A judge in Santa Fe, New Mexico has started hearing arguments about whether Instagram and Facebook should be ordered to remove infinite scroll, push notifications and the algorithm itself for children. Which would be enormous. Meta's response: if the judge orders all of it, it may not be able to comply and the company might just pull its services from New Mexico entirely. So that's where we are. Either redesign the products, or take them away.

And then on Tuesday, Meta announced it is rolling out AI to hunt down the under-16s who got onto Facebook and Instagram by lying about their age. Which is, to be fair, a bit of an admission. Millions of children have been on these platforms with adult birthdays attached to their accounts, slipping past the protections meant for teens, and now the company has built a tool to find them. The phrase "closing the stable door after the horse has bolted" comes to mind, except in this case the company built the door, opened the door, and is now trying to find the horse.

The UK has chimed in too. The government has quietly taken on the legal power to restrict the same product features the New Mexico court is being asked to ban — infinite scroll, push notifications, the algorithm — without needing a new Act of Parliament. Different route. Same target.

Plenty to dig into, so grab that coffee.

— Heidi

META & AI

Meta is now using AI to find under-16s who lied about their age. Check your child's date of birth this week.

On 5 May, Meta announced it is expanding an AI tool that detects suspected under-16s on its platforms — even on accounts that registered with an adult birthday.
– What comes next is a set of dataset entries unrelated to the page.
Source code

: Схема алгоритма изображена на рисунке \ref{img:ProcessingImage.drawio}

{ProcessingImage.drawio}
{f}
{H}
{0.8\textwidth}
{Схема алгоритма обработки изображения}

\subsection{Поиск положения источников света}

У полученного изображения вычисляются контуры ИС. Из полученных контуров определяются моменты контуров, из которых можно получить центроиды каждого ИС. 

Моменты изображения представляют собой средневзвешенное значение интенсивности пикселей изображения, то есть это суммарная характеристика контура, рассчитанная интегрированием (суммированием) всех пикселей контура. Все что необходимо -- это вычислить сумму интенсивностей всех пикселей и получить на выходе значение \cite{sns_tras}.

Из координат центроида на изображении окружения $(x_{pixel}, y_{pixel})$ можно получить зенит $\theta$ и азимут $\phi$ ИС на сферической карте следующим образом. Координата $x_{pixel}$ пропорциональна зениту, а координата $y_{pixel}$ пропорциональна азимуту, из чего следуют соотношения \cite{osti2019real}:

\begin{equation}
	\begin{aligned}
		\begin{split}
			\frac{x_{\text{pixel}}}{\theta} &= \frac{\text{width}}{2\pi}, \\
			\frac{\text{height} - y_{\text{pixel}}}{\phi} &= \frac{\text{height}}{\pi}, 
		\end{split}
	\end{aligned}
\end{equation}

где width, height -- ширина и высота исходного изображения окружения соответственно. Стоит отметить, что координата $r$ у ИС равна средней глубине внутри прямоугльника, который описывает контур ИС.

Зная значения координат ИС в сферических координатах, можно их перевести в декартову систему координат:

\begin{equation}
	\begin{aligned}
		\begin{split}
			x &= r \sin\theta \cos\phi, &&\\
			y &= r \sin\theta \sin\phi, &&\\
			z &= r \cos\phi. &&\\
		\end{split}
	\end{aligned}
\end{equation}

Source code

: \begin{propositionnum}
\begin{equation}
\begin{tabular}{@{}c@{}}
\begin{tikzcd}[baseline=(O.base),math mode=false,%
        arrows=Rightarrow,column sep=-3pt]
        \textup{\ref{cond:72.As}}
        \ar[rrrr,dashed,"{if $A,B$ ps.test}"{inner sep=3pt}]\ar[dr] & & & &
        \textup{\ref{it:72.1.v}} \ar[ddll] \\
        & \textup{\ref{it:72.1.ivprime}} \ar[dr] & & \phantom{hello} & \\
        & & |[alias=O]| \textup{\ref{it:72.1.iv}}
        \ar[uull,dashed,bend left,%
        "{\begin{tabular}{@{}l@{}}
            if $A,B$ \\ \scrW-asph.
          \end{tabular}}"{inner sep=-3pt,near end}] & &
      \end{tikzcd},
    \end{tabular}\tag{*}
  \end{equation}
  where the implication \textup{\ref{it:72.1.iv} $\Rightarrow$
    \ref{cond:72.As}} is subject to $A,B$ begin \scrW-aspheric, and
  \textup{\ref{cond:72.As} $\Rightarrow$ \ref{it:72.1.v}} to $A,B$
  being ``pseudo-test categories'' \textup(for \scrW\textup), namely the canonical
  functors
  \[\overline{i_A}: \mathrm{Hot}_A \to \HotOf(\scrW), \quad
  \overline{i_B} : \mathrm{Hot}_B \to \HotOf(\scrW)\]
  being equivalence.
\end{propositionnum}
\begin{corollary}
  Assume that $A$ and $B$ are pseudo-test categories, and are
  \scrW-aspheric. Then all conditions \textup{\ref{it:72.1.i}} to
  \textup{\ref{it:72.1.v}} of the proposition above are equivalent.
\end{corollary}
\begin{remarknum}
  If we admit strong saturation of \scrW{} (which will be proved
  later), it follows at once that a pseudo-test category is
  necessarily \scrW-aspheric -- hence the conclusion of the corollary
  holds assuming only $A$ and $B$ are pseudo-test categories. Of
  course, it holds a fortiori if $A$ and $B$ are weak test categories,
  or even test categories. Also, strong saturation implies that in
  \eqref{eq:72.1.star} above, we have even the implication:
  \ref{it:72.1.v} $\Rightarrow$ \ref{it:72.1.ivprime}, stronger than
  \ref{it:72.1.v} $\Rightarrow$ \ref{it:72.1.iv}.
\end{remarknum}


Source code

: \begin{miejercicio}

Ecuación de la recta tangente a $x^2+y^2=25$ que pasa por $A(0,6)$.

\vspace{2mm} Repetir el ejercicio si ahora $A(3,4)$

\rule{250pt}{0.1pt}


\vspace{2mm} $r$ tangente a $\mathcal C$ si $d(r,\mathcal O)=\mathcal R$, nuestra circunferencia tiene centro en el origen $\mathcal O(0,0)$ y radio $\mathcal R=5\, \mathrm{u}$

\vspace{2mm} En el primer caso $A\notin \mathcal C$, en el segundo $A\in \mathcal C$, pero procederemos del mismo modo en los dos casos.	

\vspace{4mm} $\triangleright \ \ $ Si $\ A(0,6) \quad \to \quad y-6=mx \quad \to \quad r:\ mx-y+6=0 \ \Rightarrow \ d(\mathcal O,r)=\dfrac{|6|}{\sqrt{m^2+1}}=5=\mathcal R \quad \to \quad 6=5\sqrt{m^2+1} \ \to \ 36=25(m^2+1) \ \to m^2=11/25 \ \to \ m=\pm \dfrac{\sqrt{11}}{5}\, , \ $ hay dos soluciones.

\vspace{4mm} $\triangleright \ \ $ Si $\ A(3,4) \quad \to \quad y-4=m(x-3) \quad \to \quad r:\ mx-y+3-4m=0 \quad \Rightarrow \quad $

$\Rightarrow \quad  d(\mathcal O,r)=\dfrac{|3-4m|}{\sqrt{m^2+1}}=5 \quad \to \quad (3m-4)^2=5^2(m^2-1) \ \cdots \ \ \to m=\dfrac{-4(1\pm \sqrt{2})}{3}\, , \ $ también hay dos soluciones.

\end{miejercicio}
It is now live on Facebook in the United States and on Instagram across 27 EU countries plus Brazil. UK and EU expansion to Facebook is scheduled for June.

The AI scans entire profiles for the things teenagers do without thinking: birthday posts, comments wishing someone happy birthday, photos with cake, mentions of school. When it flags an account as likely a teen, the account is automatically moved into Teen Account protections. Private by default. Tighter content filters. Messaging from strangers blocked. Meta says millions of accounts have already been moved through this method.

If they want to override the restriction, they will need a parent's involvement. The "just enter a different birthday" option is gone for accounts the AI has flagged.

What to do this week:

Check what age the account is registered as. Open Instagram or Facebook on your child's phone. Settings → Account → Date of birth. If it shows an adult age and your child is under 18, the safety defaults that should have been active have not been.

Don't wait for Meta to catch it. Quiet teen accounts can slip through the AI. And if the AI does flag the account, your child finds out before you do. The conversation about why their account has just been restricted is harder than the conversation about fixing the date of birth together this week.

Decide whether you want the account in place at all. The platform has just admitted, through its actions, that millions of teen accounts have been operating without the safety protections that were supposed to apply to them. If you have been on the fence, this is your prompt.

UK

The UK now has the legal power to restrict children's social media. And school phone rules just became law.

Two pieces of legislation got Royal Assent on 29 April. They didn't make a lot of noise. They matter.

The Children's Wellbeing and Schools Act gives the Secretary of State the power to introduce age-based or feature-based restrictions on children's social media — through secondary legislation, meaning regulations can be made quickly without a new Act of Parliament. Ministers have signalled they want the first restrictions in place by the end of 2026.

The same Act made the government's mobile phone ban guidance for schools statutory. It was advisory. Now it is law. Every school in England is now legally required to follow it. Teachers and headteachers have been asking for this clarity for two years, and now they have it.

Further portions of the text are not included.